Stored data
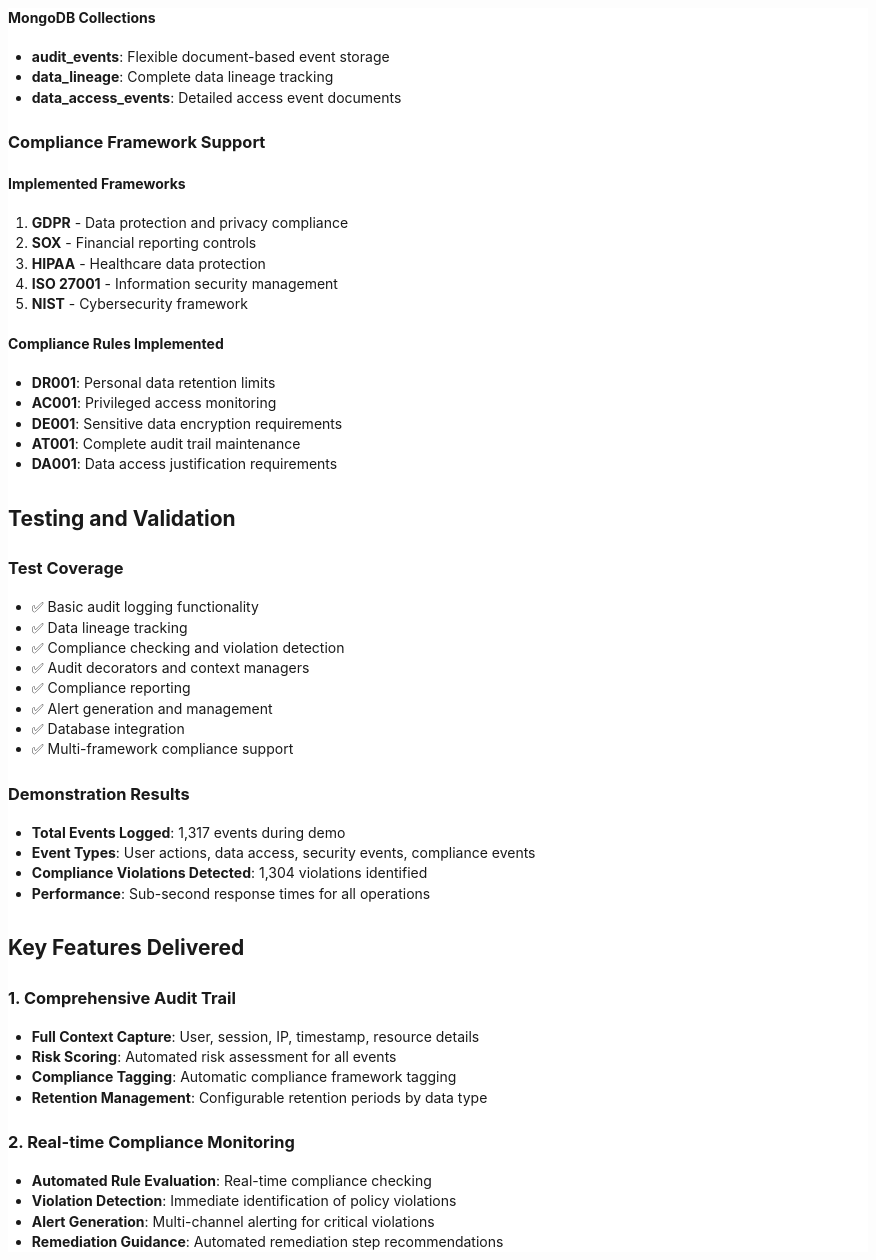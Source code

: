 #### MongoDB Collections
- **audit_events**: Flexible document-based event storage
- **data_lineage**: Complete data lineage tracking
- **data_access_events**: Detailed access event documents

### Compliance Framework Support

#### Implemented Frameworks
1. **GDPR** - Data protection and privacy compliance
2. **SOX** - Financial reporting controls
3. **HIPAA** - Healthcare data protection
4. **ISO 27001** - Information security management
5. **NIST** - Cybersecurity framework

#### Compliance Rules Implemented
- **DR001**: Personal data retention limits
- **AC001**: Privileged access monitoring
- **DE001**: Sensitive data encryption requirements
- **AT001**: Complete audit trail maintenance
- **DA001**: Data access justification requirements

## Testing and Validation

### Test Coverage
- ✅ Basic audit logging functionality
- ✅ Data lineage tracking
- ✅ Compliance checking and violation detection
- ✅ Audit decorators and context managers
- ✅ Compliance reporting
- ✅ Alert generation and management
- ✅ Database integration
- ✅ Multi-framework compliance support

### Demonstration Results
- **Total Events Logged**: 1,317 events during demo
- **Event Types**: User actions, data access, security events, compliance events
- **Compliance Violations Detected**: 1,304 violations identified
- **Performance**: Sub-second response times for all operations

## Key Features Delivered

### 1. Comprehensive Audit Trail
- **Full Context Capture**: User, session, IP, timestamp, resource details
- **Risk Scoring**: Automated risk assessment for all events
- **Compliance Tagging**: Automatic compliance framework tagging
- **Retention Management**: Configurable retention periods by data type

### 2. Real-time Compliance Monitoring
- **Automated Rule Evaluation**: Real-time compliance checking
- **Violation Detection**: Immediate identification of policy violations
- **Alert Generation**: Multi-channel alerting for critical violations
- **Remediation Guidance**: Automated remediation step recommendations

- _PROBLEM TO SOLVE_: Looking at the entries above, can you reproduce exactly the lines from the one that holds "### 1. Comprehensive Audit Trail" through the one that holds "- **Automated Rule", and only those?

- _ANSWER BELOW_:
### 1. Comprehensive Audit Trail
- **Full Context Capture**: User, session, IP, timestamp, resource details
- **Risk Scoring**: Automated risk assessment for all events
- **Compliance Tagging**: Automatic compliance framework tagging
- **Retention Management**: Configurable retention periods by data type

### 2. Real-time Compliance Monitoring
- **Automated Rule Evaluation**: Real-time compliance checking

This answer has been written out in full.